Livia Lone (Livia Lone #1)

She didn’t mind. She was never going to be as physically affectionate as most people, and she didn’t want to be. But she’d gotten used to off-the-mat contact. With someone like Rick, it didn’t cause the kinds of associations it once did. She was proud of that.

They went out for dinner to celebrate, but first, Livia had to make a phone call. She hadn’t forgotten Rick’s story about the little girl Lucy, and she wanted to make a call like that to Tanya, the cop who had been so kind to her when she had been rescued in Llewellyn.

“You probably don’t remember me,” Livia said. “I’m called Livia now, but when you met me, my name was Labee. I’m the girl who got trafficked to Llewellyn. I was so scared and alone, and you were so nice to me. And I wanted to let you know”—she felt the tears coming, and paused for a moment while she willed them back—“I just graduated. Seattle PD. I’m a cop now, like you. I’m going to help people, like you helped me. And I should have called you sooner, but I . . . I think I just wasn’t ready. And I’m sorry for that. And thank you.”

There was a long pause, and then a familiar voice: “Livia. You think I wouldn’t remember you? Even if I hadn’t heard about all your wrestling exploits over the years. You were the skinniest, scaredest-looking thing I’d ever seen. But you know what? I could tell how brave you were, too. And look at you now. I hope this won’t sound condescending, honey, because I didn’t have anything to do with it, but I am so proud of you.”

Livia tried again to will the tears back, but this time couldn’t. “Thanks, Tanya.”

“Thank you, Livia. You just made my day. More than my day, really. If you’re ever in Llewellyn or I’m ever in Seattle, we’ll get a drink, okay? We sister cops have to stick together.”

Livia told Tanya she definitely would, and they exchanged cell phone numbers. She didn’t add that it would have to be in Seattle.

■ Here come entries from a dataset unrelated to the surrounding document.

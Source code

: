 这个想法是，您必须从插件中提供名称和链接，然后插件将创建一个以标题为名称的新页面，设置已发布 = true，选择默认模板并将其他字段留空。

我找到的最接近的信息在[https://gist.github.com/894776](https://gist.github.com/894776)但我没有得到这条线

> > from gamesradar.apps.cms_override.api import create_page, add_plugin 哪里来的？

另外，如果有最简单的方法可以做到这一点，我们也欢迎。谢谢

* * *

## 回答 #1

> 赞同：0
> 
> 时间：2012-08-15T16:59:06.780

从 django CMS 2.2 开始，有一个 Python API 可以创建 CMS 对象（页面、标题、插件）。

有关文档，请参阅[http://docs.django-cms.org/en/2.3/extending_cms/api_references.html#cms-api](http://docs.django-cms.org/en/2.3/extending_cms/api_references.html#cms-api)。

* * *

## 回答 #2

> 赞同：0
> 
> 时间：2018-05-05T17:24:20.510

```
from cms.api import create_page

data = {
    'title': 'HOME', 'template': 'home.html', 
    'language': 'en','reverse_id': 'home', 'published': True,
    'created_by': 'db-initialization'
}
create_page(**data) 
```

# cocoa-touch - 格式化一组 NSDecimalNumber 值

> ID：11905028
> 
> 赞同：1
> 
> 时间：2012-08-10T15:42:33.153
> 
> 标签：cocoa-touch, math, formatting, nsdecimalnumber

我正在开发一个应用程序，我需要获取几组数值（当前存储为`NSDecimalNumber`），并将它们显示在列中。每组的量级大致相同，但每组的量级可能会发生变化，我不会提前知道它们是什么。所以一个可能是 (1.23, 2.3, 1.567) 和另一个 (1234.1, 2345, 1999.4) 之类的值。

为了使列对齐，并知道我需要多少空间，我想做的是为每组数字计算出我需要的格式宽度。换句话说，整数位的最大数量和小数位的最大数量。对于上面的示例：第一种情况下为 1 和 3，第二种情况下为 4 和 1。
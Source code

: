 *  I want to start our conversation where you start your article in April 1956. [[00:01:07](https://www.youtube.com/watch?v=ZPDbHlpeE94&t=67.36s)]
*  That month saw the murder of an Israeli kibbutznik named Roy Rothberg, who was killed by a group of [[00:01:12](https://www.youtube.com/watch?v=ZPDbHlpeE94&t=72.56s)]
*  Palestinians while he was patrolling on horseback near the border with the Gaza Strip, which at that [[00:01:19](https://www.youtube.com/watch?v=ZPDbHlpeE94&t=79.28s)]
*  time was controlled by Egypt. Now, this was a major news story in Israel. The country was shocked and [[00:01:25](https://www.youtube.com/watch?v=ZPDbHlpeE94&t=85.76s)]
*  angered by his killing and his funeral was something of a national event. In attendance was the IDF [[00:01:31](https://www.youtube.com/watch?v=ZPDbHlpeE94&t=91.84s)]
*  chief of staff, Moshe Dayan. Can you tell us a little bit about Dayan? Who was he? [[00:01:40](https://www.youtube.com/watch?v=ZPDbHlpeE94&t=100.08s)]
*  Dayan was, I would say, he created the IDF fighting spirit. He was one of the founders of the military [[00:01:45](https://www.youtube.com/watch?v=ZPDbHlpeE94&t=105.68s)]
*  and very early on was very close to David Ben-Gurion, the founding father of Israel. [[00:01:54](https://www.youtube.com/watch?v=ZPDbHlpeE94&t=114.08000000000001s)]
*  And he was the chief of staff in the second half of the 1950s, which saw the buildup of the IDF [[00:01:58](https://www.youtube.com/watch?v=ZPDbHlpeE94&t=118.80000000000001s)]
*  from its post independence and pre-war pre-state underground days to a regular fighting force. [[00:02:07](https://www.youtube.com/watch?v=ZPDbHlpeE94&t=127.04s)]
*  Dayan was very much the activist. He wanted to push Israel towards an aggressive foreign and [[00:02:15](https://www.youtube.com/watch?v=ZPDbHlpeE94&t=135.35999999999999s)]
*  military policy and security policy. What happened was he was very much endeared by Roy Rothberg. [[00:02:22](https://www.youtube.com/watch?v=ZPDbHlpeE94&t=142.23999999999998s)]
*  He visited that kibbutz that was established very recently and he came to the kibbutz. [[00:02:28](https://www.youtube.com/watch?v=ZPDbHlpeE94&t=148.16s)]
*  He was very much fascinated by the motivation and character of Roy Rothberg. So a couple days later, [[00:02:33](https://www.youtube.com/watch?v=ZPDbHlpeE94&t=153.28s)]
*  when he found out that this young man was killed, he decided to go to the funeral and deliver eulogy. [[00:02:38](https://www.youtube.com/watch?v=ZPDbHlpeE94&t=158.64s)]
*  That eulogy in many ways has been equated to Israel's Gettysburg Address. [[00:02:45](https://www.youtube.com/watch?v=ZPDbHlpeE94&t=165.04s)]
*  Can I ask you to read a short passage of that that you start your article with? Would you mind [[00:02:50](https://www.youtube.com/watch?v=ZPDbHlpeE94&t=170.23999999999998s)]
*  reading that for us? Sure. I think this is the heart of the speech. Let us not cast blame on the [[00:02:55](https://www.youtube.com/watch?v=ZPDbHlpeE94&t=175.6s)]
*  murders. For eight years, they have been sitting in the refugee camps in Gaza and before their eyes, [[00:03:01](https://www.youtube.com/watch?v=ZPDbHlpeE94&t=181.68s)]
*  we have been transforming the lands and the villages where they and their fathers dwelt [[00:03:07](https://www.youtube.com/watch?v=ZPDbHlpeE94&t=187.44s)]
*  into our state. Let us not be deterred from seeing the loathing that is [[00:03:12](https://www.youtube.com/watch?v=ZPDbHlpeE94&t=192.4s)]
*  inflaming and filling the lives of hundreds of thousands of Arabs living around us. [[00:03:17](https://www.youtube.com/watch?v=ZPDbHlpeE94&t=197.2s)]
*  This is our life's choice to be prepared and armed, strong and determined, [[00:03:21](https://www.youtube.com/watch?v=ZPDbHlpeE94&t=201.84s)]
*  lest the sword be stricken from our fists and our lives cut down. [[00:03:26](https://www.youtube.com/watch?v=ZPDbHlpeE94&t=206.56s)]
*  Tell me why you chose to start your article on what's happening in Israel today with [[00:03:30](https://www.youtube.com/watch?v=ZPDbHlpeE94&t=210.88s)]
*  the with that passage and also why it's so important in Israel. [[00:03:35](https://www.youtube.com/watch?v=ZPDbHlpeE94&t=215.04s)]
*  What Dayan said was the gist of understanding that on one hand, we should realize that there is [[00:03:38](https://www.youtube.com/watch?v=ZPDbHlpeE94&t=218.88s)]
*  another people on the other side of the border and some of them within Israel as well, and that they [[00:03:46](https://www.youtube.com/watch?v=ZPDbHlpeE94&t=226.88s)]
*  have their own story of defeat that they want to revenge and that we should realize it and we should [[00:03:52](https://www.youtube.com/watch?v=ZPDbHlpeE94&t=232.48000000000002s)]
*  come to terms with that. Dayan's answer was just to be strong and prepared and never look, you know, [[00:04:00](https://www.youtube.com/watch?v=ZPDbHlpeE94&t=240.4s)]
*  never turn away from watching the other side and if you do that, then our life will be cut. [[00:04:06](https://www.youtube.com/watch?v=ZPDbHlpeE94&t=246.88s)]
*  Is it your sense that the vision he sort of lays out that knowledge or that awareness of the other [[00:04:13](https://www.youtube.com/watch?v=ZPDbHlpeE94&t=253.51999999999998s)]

She was never going to set foot in Llewellyn again.

Following the academy, there was an eight-month probationary period—half student, half cop. Her evaluations continued to be outstanding. On free weekends, she would head out of town—Olympia, Vancouver, Port Angeles—and look for the kind of sex she liked, where the man got aggressive and she wound up in control. A few times, she found it. And once, in Pullman, she wound up with a genuine freak, like Crader in San Jose. She put him to sleep with hadaka jime—“naked choke”—which didn’t leave marks the way the cloth strangles did, and then smashed an ashtray into the back of his head to give the coroner a cause of death that didn’t look like something done by a martial arts expert.

Of course she was more careful now than she had been in San Jose. She’d assembled a backup bike from salvaged parts, for one thing, something totally untraceable. And she exploited her ever-deepening knowledge of forensics and crime scene investigations. She prepared much more methodically, too. Still, it was bad enough that SPD knew about the judo. If word got around about the kind of sex she liked, people could easily start asking questions. So she kept turning down all the cops who asked her out.

Twice a week, she taught a women’s self-defense class at a Seattle Krav Maga school, using the same approach she had at Kawamoto-sensei’s dojo in Portland. And, just as had been the case in Portland, word got around, and her classes grew.

Sometimes after a workout, she found herself thinking of Sean. She wondered what he might be doing. She could have found out—you didn’t need to be a cop to use Facebook or the like—but she never did. Her memories of him, and of Malcolm, were too tied up with Llewellyn. With Mr. Lone. With all that. But at the same time . . . it would have been good to see him.

At the end of her mandatory minimum of three years as a patrol cop, she did a year with the gang unit. And then she passed her detective’s test and started working sex crimes, at last getting to find and catch rapists, as she’d always wanted. She developed a reputation for being good with her victims—respectful, methodical, and above all empathetic. Her clearance rate was excellent, and though there were a handful of excessive force complaints from suspects she arrested, the complaints were all dismissed as unfounded.

And every now and then, when she couldn’t get a case to one of the prosecutors she trusted, and got stuck with one of the careerists Alice Vachss described so well in Sex Crimes, and a known predator got pled down and served too short a sentence because his victim was a prostitute or a drug user or otherwise not what the careerist coward thought would make a winning victim in front of the jury, Livia made sure justice was served another way.

Those extracurricular cases had been good preparation for Billy Barnett. And Barnett had brought her to Masnick, and Masnick to now, this very moment, squatting by the Ninja in the windy chill of a Highway 20 rest stop outside the tiny town of Twisp, waiting for Weed Tyler to emerge from a privy so she could make him tell her what for sixteen years her mind had been shrieking to know.

How to find Nason. Or at least . . . at least learn what had happened to her.